ENVÍAN UN REGALO A TERESA PANZA
Temeroso de Sancho, el médico salió de la sala sin decir esta boca es mía, pero en los días siguientes volvió a presentarse cada vez que el gobernador se sentaba a la mesa, y le prohibió uno tras otro todos los platos que pudieran apetecerle. "¡Malditos sean el doctor y la ínsula!", se decía el pobre Sancho, "que oficio que no da de comer no vale dos habas". Pero, a pesar del hambre que pasaba, se empeñó en cuerpo y alma en gobernar lo mejor posible: limpió la ínsula de maleantes, desterró a los tenderos que engañaban a sus clientes, reunió comida y ropa para los huérfanos, visitó las cárceles para consolar a los presos y se esforzó en premiar a los buenos y castigar a los malos. Todas las horas del día las dedicaba a su gobierno, y se negaba en redondo a salir de caza como hacían otros gobernantes, pues le parecía que su deber era cuidar de su ínsula, y no holgazanear detrás de un ciervo o de un jabalí. En fin, que Sancho se comportó con tanta nobleza y dictó leyes tan buenas, que todavía hoy se obedecen en aquel lugar, donde se les ha dado el nombre de "Las constituciones del gran gobernador Sancho Panza". Mientras Sancho llevaba adelante su falso gobierno, la duquesa inventó una nueva burla, y cierto día le dijo a uno de sus pajes:
-Vas a ir a la aldea de don Quijote y le llevarás a Teresa Panza la carta que le escribió Sancho, otra de mi parte y un regalo que os daré para ella.

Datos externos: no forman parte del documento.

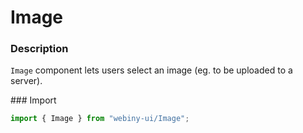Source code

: # Image

### Description
`Image` component lets users select an image (eg. to be uploaded to a server).

### Import
```js
import { Image } from "webiny-ui/Image";
```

El paje, que era hombre gracioso y de mucho ingenio, aceptó de buen grado la misión, y en pocos días se plantó en la aldea de don Quijote. Al llegar preguntó por Teresa Panza, y entonces le señalaron a una mujer de unos cuarenta años, fuerte y tiesa y con la piel muy tostada por el sol del campo. El paje cabalgó hacia ella y, cuando la tuvo delante, se apeó del caballo, se puso de rodillas y dijo con mucha solemnidad:
-Deme sus manos, mi señora doña Teresa, esposa del señor don Sancho Panza, gobernador a la ínsula Barataria.